Can you collect Rowan, please? It’s pastoral care at the school. We’re just a bit worried about her ... She seems manic.’

“Manic? What do you mean?”
“I think it’s best you come in.”
The first night I realised that something was seriously wrong with my daughter, Rowan, was in late 2021. We’d been through lockdown. Rowan had sailed through her GCSE exams with flying colours. Her future was bright.

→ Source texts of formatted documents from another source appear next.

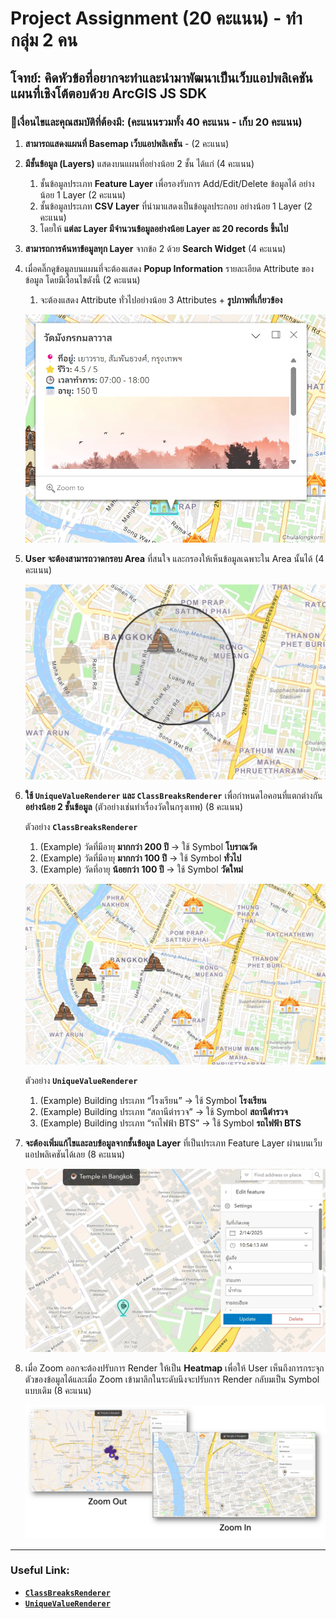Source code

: # Project Assignment (20 คะแนน) - ทำกลุ่ม 2 คน

## **โจทย์:** คิดหัวข้อที่อยากจะทำและนำมาพัฒนาเป็นเว็บแอปพลิเคชันแผนที่เชิงโต้ตอบด้วย ArcGIS JS SDK

### 🔹**เงื่อนไขและคุณสมบัติที่ต้องมี:** (คะแนนรวมทั้ง 40 คะแนน - เก็บ 20 คะแนน)

1. **สามารถแสดงแผนที่ Basemap เว็บแอปพลิเคชัน** - (2 คะแนน)
2. **มีชั้นข้อมูล (Layers)** แสดงบนแผนที่อย่างน้อย 2 ชั้น ได้แก่ (4 คะแนน)
    1. ชั้นข้อมูลประเภท **Feature Layer** เพื่อรองรับการ Add/Edit/Delete ข้อมูลได้ อย่างน้อย 1 Layer (2 คะแนน)
    2. ชั้นข้อมูลประเภท **CSV Layer** ที่นำมาแสดงเป็นข้อมูลประกอบ อย่างน้อย 1 Layer (2 คะแนน)
    3. โดยให้ **แต่ละ Layer มีจำนวนข้อมูลอย่างน้อย Layer ละ 20 records ขึ้นไป**
3. **สามารถการค้นหาข้อมูลทุก Layer** จากข้อ 2 ด้วย **Search Widget** (4 คะแนน)
4. เมื่อคลิ๊กดูข้อมูลบนแผนที่จะต้องแสดง **Popup Information** รายละเอียด Attribute ของข้อมูล โดยมีเงื่อนไขดังนี้ (2 คะแนน)
    1. จะต้องแสดง Attribute ทั่วไปอย่างน้อย 3 Attributes + **รูปภาพที่เกี่ยวข้อง**

    ![image.png](./img/image1.webp)

5. **User จะต้องสามารถวาดกรอบ Area** ที่สนใจ และกรองให้เห็นข้อมูลเฉพาะใน Area นั้นได้ (4 คะแนน)

    ![image.png](./img/image2.webp)

6. **ใช้ `UniqueValueRenderer` และ `ClassBreaksRenderer`** เพื่อกำหนดไอคอนที่แตกต่างกัน **อย่างน้อย 2 ชั้นข้อมูล** (ตัวอย่างเช่นทำเรื่องวัดในกรุงเทพ) (8 คะแนน)
    
    ตัวอย่าง **`ClassBreaksRenderer`**
    
    1. (Example) วัดที่มีอายุ **มากกว่า 200 ปี** → ใช้ Symbol **โบราณวัด**
    2. (Example) วัดที่มีอายุ **มากกว่า 100 ปี** → ใช้ Symbol **ทั่วไป**
    3. (Example) วัดที่อายุ **น้อยกว่า** **100 ปี** → ใช้ Symbol **วัดใหม่**

    ![image.png](./img/image3.webp)
    
    ตัวอย่าง **`UniqueValueRenderer`**
    
    1. (Example) Building ประเภท “โรงเรียน” → ใช้ Symbol **โรงเรียน**
    2. (Example) Building ประเภท “สถานีตำรวจ” → ใช้ Symbol **สถานีตำรวจ**
    3. (Example) Building ประเภท “รถไฟฟ้า BTS” → ใช้ Symbol **รถไฟฟ้า BTS**
7. **จะต้องเพิ่มแก้ไขและลบข้อมูลจากชั้นข้อมูล Layer** ที่เป็นประเภท Feature Layer ผ่านบนเว็บแอปพลิเคชันได้เลย (8 คะแนน)

    ![image.png](./img/image4.webp)

8. เมื่อ Zoom ออกจะต้องปรับการ Render ให้เป็น **Heatmap** เพื่อให้ User เห็นถึงการกระจุกตัวของข้อมูลได้และเมื่อ Zoom เข้ามาลึกในระดับนึงจะปรับการ Render กลับมเป็น Symbol แบบเดิม (8 คะแนน)

    ![image.png](./img/image5.webp)

---

### **Useful Link:**

- [**`ClassBreaksRenderer`**](https://developers.arcgis.com/javascript/latest/api-reference/esri-renderers-ClassBreaksRenderer.html#classBreakInfos)
- [**`UniqueValueRenderer`**](https://developers.arcgis.com/javascript/latest/api-reference/esri-renderers-UniqueValueRenderer.html#uniqueValueInfos)
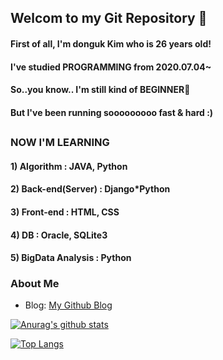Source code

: ## Welcom to my Git Repository 👋
#### First of all, I'm donguk Kim who is 26 years old!
#### I've studied PROGRAMMING from 2020.07.04~ 
#### So..you know.. I'm still kind of BEGINNER🤔
#### But I've been running sooooooooo fast & hard :)
##

### NOW I'M LEARNING
#### 1) Algorithm : JAVA, Python
#### 2) Back-end(Server) : Django*Python 
#### 3) Front-end : HTML, CSS
#### 4) DB : Oracle, SQLite3
#### 5) BigData Analysis : Python

### About Me
- Blog: [My Github Blog](oogiayo.github.io)

[![Anurag's github stats](https://github-readme-stats.vercel.app/api?username=oogiayo)](https://github.com/oogiayo/github-readme-stats)

[![Top Langs](https://github-readme-stats.vercel.app/api/top-langs/?username=oogiayo&layout=compact&hide=javascript)](https://github.com/oogiayo/github-readme-stats)
<!--
**oogiayo/oogiayo** is a ✨ _special_ ✨ repository because its `README.md` (this file) appears on your GitHub profile.

Here are some ideas to get you started:

- 🔭 I’m currently working on ...
- 🌱 I’m currently learning ...
- 👯 I’m looking to collaborate on ...
- 🤔 I’m looking for help with ...
- 💬 Ask me about ...
- 📫 How to reach me: ...
- 😄 Pronouns: ...
- ⚡ Fun fact: ...
-->


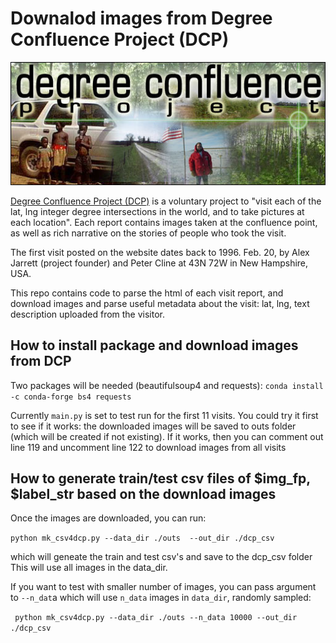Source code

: # Downalod images from Degree Confluence Project (DCP)
![dcp-banner](media/dcp_banner.jpeg)

[Degree Confluence Project (DCP)](https://confluence.org/infoconf.php) is a voluntary project to 
"visit each of the lat, lng integer degree intersections in the world, and to take pictures at each
location".
Each report contains images taken at the confluence point, as well as rich narrative on the stories
of people who took the visit.

The first visit posted on the website dates back to 1996. Feb. 20, by Alex Jarrett (project founder)
and Peter Cline  at 43N 72W in New Hampshire, USA.

This repo contains code to parse the html of each visit report, and download images and parse useful
metadata about the visit: lat, lng, text description uploaded from the visitor.


## How to install package and download images from DCP
Two packages will be needed (beautifulsoup4 and requests):
`conda install -c conda-forge bs4 requests`

Currently `main.py` is set to test run for the first 11 visits.
You could try it first to see if it works: the downloaded images will be saved to outs folder (which will be created if not existing).
If it works, then you can comment out line 119 and uncomment line 122 to download images from all visits

## How to generate train/test csv files of $img_fp, $label_str based on the download images
Once the images are downloaded, you can run:

`python mk_csv4dcp.py --data_dir ./outs  --out_dir ./dcp_csv`

 which will geneate the train and test csv's and save to the dcp_csv folder
 This will use all images in the data_dir.

If you want to test with smaller number of images, you can pass argument to `--n_dat`a which will use `n_data` images in `data_dir`, randomly sampled:

` python mk_csv4dcp.py --data_dir ./outs --n_data 10000 --out_dir ./dcp_csv`


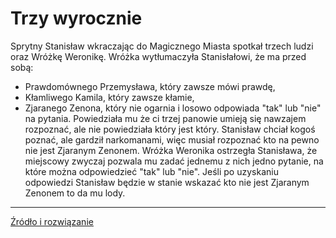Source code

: # Trzy wyrocznie

Sprytny Stanisław wkraczając do Magicznego Miasta spotkał trzech ludzi oraz Wróżkę Weronikę.
Wróżka wytłumaczyła Stanisłałowi, że ma przed sobą:
* Prawdomównego Przemysława, który zawsze mówi prawdę,
* Kłamliwego Kamila, który zawsze kłamie,
* Zjaranego Zenona, który nie ogarnia i losowo odpowiada "tak" lub "nie" na pytania.
Powiedziała mu że ci trzej panowie umieją się nawzajem rozpoznać,
ale nie powiedziała który jest który. Stanisław chciał kogoś poznać, ale gardził narkomanami,
więc musiał rozpoznać kto na pewno nie jest Zjaranym Zenonem.
Wróżka Weronika ostrzegła Stanisława, że miejscowy zwyczaj pozwala mu zadać jednemu z nich jedno pytanie,
na które można odpowiedzieć "tak" lub "nie". Jeśli po uzyskaniu odpowiedzi Stanisław będzie w stanie wskazać
kto nie jest Zjaranym Zenonem to da mu lody.


---

[Źródło i rozwiązanie](rozwiazanie)
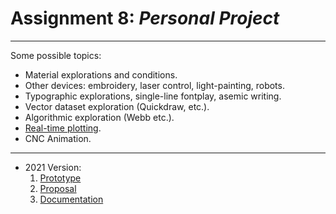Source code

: # Assignment 8: *Personal Project*

---

Some possible topics: 

* Material explorations and conditions.
* Other devices: embroidery, laser control, light-painting, robots.
* Typographic explorations, single-line fontplay, asemic writing.
* Vector dataset exploration (Quickdraw, etc.).
* Algorithmic exploration (Webb etc.).
* [Real-time plotting](../../lectures/topics/realtime_plotting/README.md).
* CNC Animation.

 







---

* 2021 Version: 
  1. [Prototype](https://courses.ideate.cmu.edu/60-428/f2021/offerings/8-mid-semester-project/)
  2. [Proposal](https://courses.ideate.cmu.edu/60-428/f2021/offerings/10-research-proposal//)
  3. [Documentation](https://courses.ideate.cmu.edu/60-428/f2021/offerings/12-final-project-documentation/)

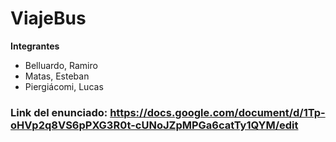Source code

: # ViajeBus

**Integrantes**
- Belluardo, Ramiro
- Matas, Esteban
- Piergiácomi, Lucas

### Link del enunciado: https://docs.google.com/document/d/1Tp-oHVp2q8VS6pPXG3R0t-cUNoJZpMPGa6catTy1QYM/edit
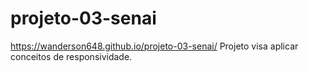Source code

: # projeto-03-senai

 https://wanderson648.github.io/projeto-03-senai/
Projeto visa aplicar conceitos de responsividade.
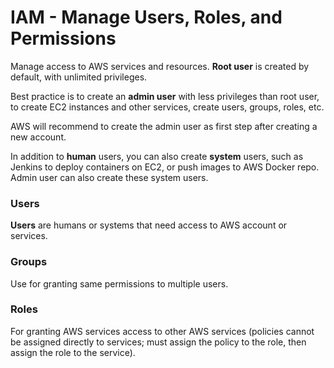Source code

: # IAM - Manage Users, Roles, and Permissions

Manage access to AWS services and resources. **Root user** is created by default, with unlimited privileges.

Best practice is to create an **admin user** with less privileges than root user, to create EC2 instances and other services, create users, groups, roles, etc. 

AWS will recommend to create the admin user as first step after creating a new account.

In addition to **human** users, you can also create **system** users, such as Jenkins to deploy containers on EC2, or push images to AWS Docker repo. Admin user can also create these system users.

### Users
**Users** are humans or systems that need access to AWS account or services.

### Groups
Use for granting same permissions to multiple users.

### Roles
For granting AWS services access to other AWS services (policies cannot be assigned directly to services; must assign the policy to the role, then assign the role to the service).
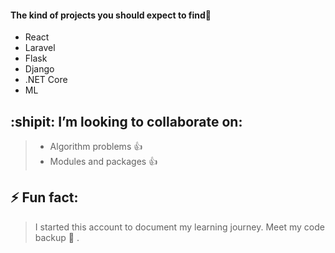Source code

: #### The kind of projects you should expect to find🚀
- React 
- Laravel
- Flask
- Django
- .NET Core
- ML

## **:shipit: I’m looking to collaborate on:**
> - Algorithm problems :+1:
> - Modules and packages  :+1:

## **⚡ Fun fact:**
>I started this account to document my learning journey. Meet my code backup :lying_face: .

<!--
**iddle254/iddle254** is a ✨ _special_ ✨ repository because its `README.md` (this file) appears on your GitHub profile.

Here are some ideas to get you started:

- 🔭 I’m currently working on ...
- 🌱 I’m currently learning ...
- 👯 I’m looking to collaborate on ...
- 🤔 I’m looking for help with ...
- 💬 Ask me about ...
- 📫 How to reach me: ...
- 😄 Pronouns: ...
- ⚡ Fun fact: ...
-->
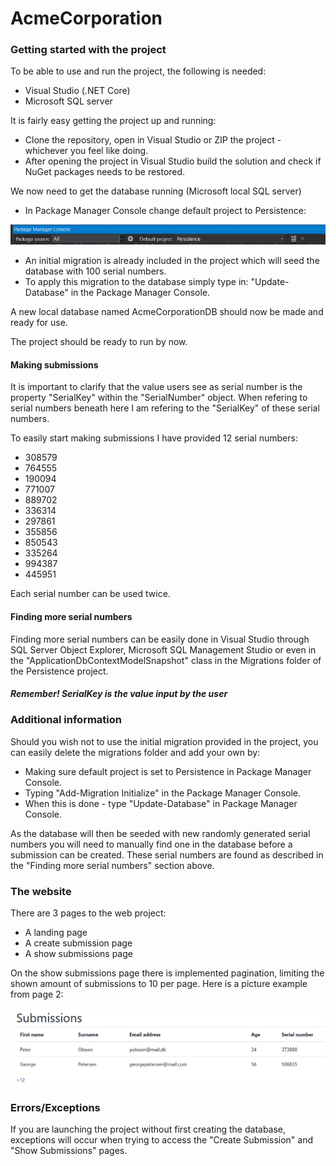# AcmeCorporation

### Getting started with the project

To be able to use and run the project, the following is needed:
- Visual Studio (.NET Core)
- Microsoft SQL server

It is fairly easy getting the project up and running:
- Clone the repository, open in Visual Studio or ZIP the project - whichever you feel like doing.
- After opening the project in Visual Studio build the solution and check if NuGet packages needs to be restored.

We now need to get the database running (Microsoft local SQL server)

- In Package Manager Console change default project to Persistence:

![](/images/pmc_persistence.png)

  - An initial migration is already included in the project which will seed the database with 100 serial numbers.
  - To apply this migration to the database simply type in: "Update-Database" in the Package Manager Console.

A new local database named AcmeCorporationDB should now be made and ready for use.

The project should be ready to run by now.

#### Making submissions
It is important to clarify that the value users see as serial number is the property "SerialKey" within the "SerialNumber" object.
When refering to serial numbers beneath here I am refering to the "SerialKey" of these serial numbers.

To easily start making submissions I have provided 12 serial numbers:

- 308579
- 764555
- 190094
- 771007
- 889702
- 336314
- 297861
- 355856
- 850543
- 335264
- 994387
- 445951

Each serial number can be used twice.

#### Finding more serial numbers

Finding more serial numbers can be easily done in Visual Studio through SQL Server Object Explorer, Microsoft SQL Management Studio or even in the "ApplicationDbContextModelSnapshot" class in the Migrations folder of the Persistence project.

##### Remember! SerialKey is the value input by the user

### Additional information

Should you wish not to use the initial migration provided in the project, you can easily delete the migrations folder and add your own by:
- Making sure default project is set to Persistence in Package Manager Console.
- Typing "Add-Migration Initialize" in the Package Manager Console.
- When this is done - type "Update-Database" in Package Manager Console.

As the database will then be seeded with new randomly generated serial numbers you will need to manually find one in the database before a submission can be created.
These serial numbers are found as described in the "Finding more serial numbers" section above.

### The website

There are 3 pages to the web project:
- A landing page
- A create submission page
- A show submissions page

On the show submissions page there is implemented pagination, limiting the shown amount of submissions to 10 per page.
Here is a picture example from page 2:

![](/images/acme_submissions.png)

### Errors/Exceptions
If you are launching the project without first creating the database, exceptions will occur when trying to access the "Create Submission" and "Show Submissions" pages. 

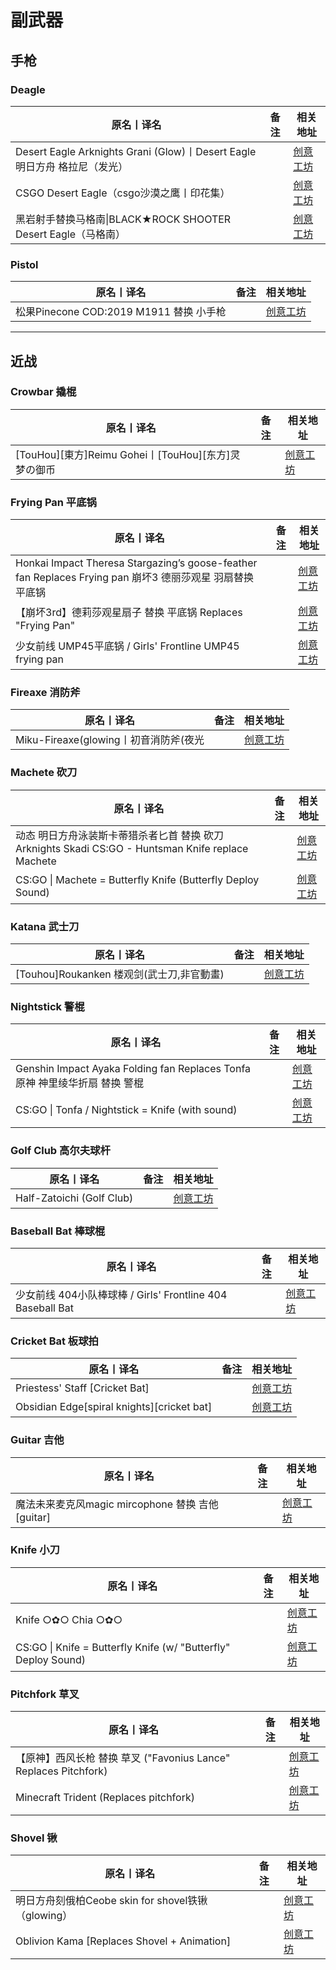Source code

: # 副武器

## 手枪

### Deagle

| 原名丨译名                                                                | 备注 | 相关地址                                                                      |
| ------------------------------------------------------------------------- | ---- | ----------------------------------------------------------------------------- |
| Desert Eagle Arknights Grani (Glow)丨Desert Eagle 明日方舟 格拉尼（发光） |      | [创意工坊](https://steamcommunity.com/sharedfiles/filedetails/?id=2535231158) |
| CSGO Desert Eagle（csgo沙漠之鹰丨印花集）                                 |      | [创意工坊](https://steamcommunity.com/sharedfiles/filedetails/?id=2553962814) |
| 黑岩射手替换马格南\|BLACK★ROCK SHOOTER Desert Eagle（马格南）             |      | [创意工坊](https://steamcommunity.com/sharedfiles/filedetails/?id=2606828246) |

### Pistol

| 原名丨译名                              | 备注 | 相关地址                                                                      |
| --------------------------------------- | ---- | ----------------------------------------------------------------------------- |
| 松果Pinecone COD:2019 M1911 替换 小手枪 |      | [创意工坊](https://steamcommunity.com/sharedfiles/filedetails/?id=2390325849) |

---

## 近战

### Crowbar 撬棍

| 原名丨译名                                          | 备注 | 相关地址                                                                      |
| --------------------------------------------------- | ---- | ----------------------------------------------------------------------------- |
| [TouHou][東方]Reimu Gohei丨[TouHou][东方]灵梦の御币 |      | [创意工坊](https://steamcommunity.com/sharedfiles/filedetails/?id=1830036358) |

### Frying Pan 平底锅

| 原名丨译名                                                                                                | 备注 | 相关地址                                                                      |
| --------------------------------------------------------------------------------------------------------- | ---- | ----------------------------------------------------------------------------- |
| Honkai Impact Theresa Stargazing’s goose-feather fan Replaces Frying pan 崩坏3 德丽莎观星 羽扇替换 平底锅 |      | [创意工坊](https://steamcommunity.com/sharedfiles/filedetails/?id=2147188841) |
| 【崩坏3rd】德莉莎观星扇子 替换 平底锅 Replaces "Frying Pan"                                               |      | [创意工坊](https://steamcommunity.com/sharedfiles/filedetails/?id=2483063137) |
| 少女前线 UMP45平底锅 / Girls' Frontline UMP45 frying pan                                                  |      | [创意工坊](https://steamcommunity.com/sharedfiles/filedetails/?id=1558242440) |

### Fireaxe 消防斧

| 原名丨译名                            | 备注 | 相关地址                                                                      |
| ------------------------------------- | ---- | ----------------------------------------------------------------------------- |
| Miku-Fireaxe(glowing丨初音消防斧(夜光 |      | [创意工坊](https://steamcommunity.com/sharedfiles/filedetails/?id=2203172245) |

### Machete 砍刀

| 原名丨译名                                                                                         | 备注 | 相关地址                                                                      |
| -------------------------------------------------------------------------------------------------- | ---- | ----------------------------------------------------------------------------- |
| 动态 明日方舟泳装斯卡蒂猎杀者匕首 替换 砍刀 Arknights Skadi CS:GO - Huntsman Knife replace Machete |      | [创意工坊](https://steamcommunity.com/sharedfiles/filedetails/?id=2324841245) |
| CS:GO \| Machete = Butterfly Knife (Butterfly Deploy Sound)                                        |      | [创意工坊](https://steamcommunity.com/sharedfiles/filedetails/?id=2511559062) |

### Katana 武士刀

| 原名丨译名                                | 备注 | 相关地址                                                                      |
| ----------------------------------------- | ---- | ----------------------------------------------------------------------------- |
| [Touhou]Roukanken 楼观剑(武士刀,非官動畫) |      | [创意工坊](https://steamcommunity.com/sharedfiles/filedetails/?id=1835731714) |

### Nightstick 警棍

| 原名丨译名                                                                  | 备注 | 相关地址                                                                      |
| --------------------------------------------------------------------------- | ---- | ----------------------------------------------------------------------------- |
| Genshin Impact Ayaka Folding fan Replaces Tonfa 原神 神里绫华折扇 替换 警棍 |      | [创意工坊](https://steamcommunity.com/sharedfiles/filedetails/?id=2562095240) |
| CS:GO \| Tonfa / Nightstick = Knife (with sound)                            |      | [创意工坊](https://steamcommunity.com/sharedfiles/filedetails/?id=2517438235) |

### Golf Club 高尔夫球杆

| 原名丨译名                | 备注 | 相关地址                                                                      |
| ------------------------- | ---- | ----------------------------------------------------------------------------- |
| Half-Zatoichi (Golf Club) |      | [创意工坊](https://steamcommunity.com/sharedfiles/filedetails/?id=2625290054) |

### Baseball Bat 棒球棍

| 原名丨译名                                                 | 备注 | 相关地址                                                                      |
| ---------------------------------------------------------- | ---- | ----------------------------------------------------------------------------- |
| 少女前线 404小队棒球棒 / Girls' Frontline 404 Baseball Bat |      | [创意工坊](https://steamcommunity.com/sharedfiles/filedetails/?id=1611720374) |

### Cricket Bat 板球拍

| 原名丨译名                                 | 备注 | 相关地址                                                                      |
| ------------------------------------------ | ---- | ----------------------------------------------------------------------------- |
| Priestess' Staff [Cricket Bat]             |      | [创意工坊](https://steamcommunity.com/sharedfiles/filedetails/?id=2048883779) |
| Obsidian Edge[spiral knights][cricket bat] |      | [创意工坊](https://steamcommunity.com/sharedfiles/filedetails/?id=2545126417) |

### Guitar 吉他

| 原名丨译名                                       | 备注 | 相关地址                                                                      |
| ------------------------------------------------ | ---- | ----------------------------------------------------------------------------- |
| 魔法未来麦克风magic mircophone 替换 吉他[guitar] |      | [创意工坊](https://steamcommunity.com/sharedfiles/filedetails/?id=2390319927) |

### Knife 小刀

| 原名丨译名                                                     | 备注 | 相关地址                                                                      |
| -------------------------------------------------------------- | ---- | ----------------------------------------------------------------------------- |
| Knife ○✿○ Chia ○✿○                                             |      | [创意工坊](https://steamcommunity.com/sharedfiles/filedetails/?id=1670145450) |
| CS:GO \| Knife = Butterfly Knife (w/ "Butterfly" Deploy Sound) |      | [创意工坊](https://steamcommunity.com/sharedfiles/filedetails/?id=2680156276) |

### Pitchfork 草叉

| 原名丨译名                                                       | 备注 | 相关地址                                                                      |
| ---------------------------------------------------------------- | ---- | ----------------------------------------------------------------------------- |
| 【原神】西风长枪 替换 草叉 ("Favonius Lance" Replaces Pitchfork) |      | [创意工坊](https://steamcommunity.com/sharedfiles/filedetails/?id=2458624402) |
| Minecraft Trident (Replaces pitchfork)                           |      | [创意工坊](https://steamcommunity.com/sharedfiles/filedetails/?id=2562776679) |

### Shovel 锹

| 原名丨译名                                         | 备注 | 相关地址                                                                      |
| -------------------------------------------------- | ---- | ----------------------------------------------------------------------------- |
| 明日方舟刻俄柏Ceobe skin for shovel铁锹（glowing） |      | [创意工坊](https://steamcommunity.com/sharedfiles/filedetails/?id=2244536774) |
| Oblivion Kama [Replaces Shovel + Animation]        |      | [创意工坊](https://steamcommunity.com/sharedfiles/filedetails/?id=2310482851) |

The world was waking up, like Sleeping Beauty after a long, long sleep, and the air fizzed with possibilities. Rowan, like all her friends, bolted into being 16 with enthusiasm and joy.

Everything changed suddenly. A few nights earlier, I’d found her smoking in bed, propped up on her pillows, without a care in the world. I’d put it down to teenage recklessness, poor impulse control and an immature frontal lobe. Bad behaviour. Fairly normal. I grounded her and confiscated her cigarettes. But she’d been off since then. Moodier. Snappy.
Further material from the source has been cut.